Supplied material Start Marker

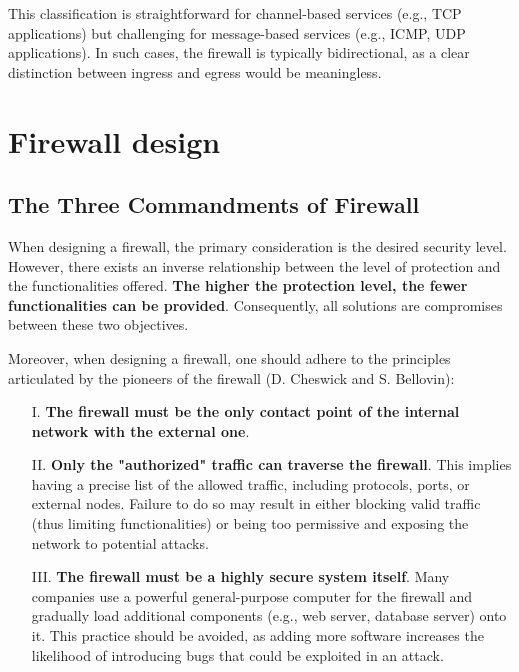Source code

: This classification is straightforward for channel-based services (e.g., TCP applications) but challenging for message-based services (e.g., ICMP, UDP applications). In such cases, the firewall is typically bidirectional, as a clear distinction between ingress and egress would be meaningless.


\section{Firewall design}


\subsection{The Three Commandments of Firewall}
When designing a firewall, the primary consideration is the desired security level. However, there exists an inverse relationship between the level of protection and the functionalities offered. \textbf{The higher the protection level, the fewer functionalities can be provided}.
Consequently, all solutions are compromises between these two objectives.

Moreover, when designing a firewall, one should adhere to the principles articulated by the pioneers of the firewall (D. Cheswick and S. Bellovin):


\begin{itemize}
    \item [I.] \textbf{The firewall must be the only contact point of the internal network with the external one}.
    \item [II.] \textbf{Only the "authorized" traffic can traverse the firewall}. This implies having a precise list of the allowed traffic, including protocols, ports, or external nodes. Failure to do so may result in either blocking valid traffic (thus limiting functionalities) or being too permissive and exposing the network to potential attacks.
    \item [III.] \textbf{The firewall must be a highly secure system itself}. Many companies use a powerful general-purpose computer for the firewall and gradually load additional components (e.g., web server, database server) onto it. This practice should be avoided, as adding more software increases the likelihood of introducing bugs that could be exploited in an attack.
\end{itemize}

Supplied material End Marker

#### [Task objective]
Every line above is to be returned exactly, with its pictures removed.

#### [Response box]
Source code

: This classification is straightforward for channel-based services (e.g., TCP applications) but challenging for message-based services (e.g., ICMP, UDP applications). In such cases, the firewall is typically bidirectional, as a clear distinction between ingress and egress would be meaningless.


\section{Firewall design}


\subsection{The Three Commandments of Firewall}
When designing a firewall, the primary consideration is the desired security level. However, there exists an inverse relationship between the level of protection and the functionalities offered. \textbf{The higher the protection level, the fewer functionalities can be provided}.
Consequently, all solutions are compromises between these two objectives.

Moreover, when designing a firewall, one should adhere to the principles articulated by the pioneers of the firewall (D. Cheswick and S. Bellovin):


\begin{itemize}
    \item [I.] \textbf{The firewall must be the only contact point of the internal network with the external one}.
    \item [II.] \textbf{Only the "authorized" traffic can traverse the firewall}. This implies having a precise list of the allowed traffic, including protocols, ports, or external nodes. Failure to do so may result in either blocking valid traffic (thus limiting functionalities) or being too permissive and exposing the network to potential attacks.
    \item [III.] \textbf{The firewall must be a highly secure system itself}. Many companies use a powerful general-purpose computer for the firewall and gradually load additional components (e.g., web server, database server) onto it. This practice should be avoided, as adding more software increases the likelihood of introducing bugs that could be exploited in an attack.
\end{itemize}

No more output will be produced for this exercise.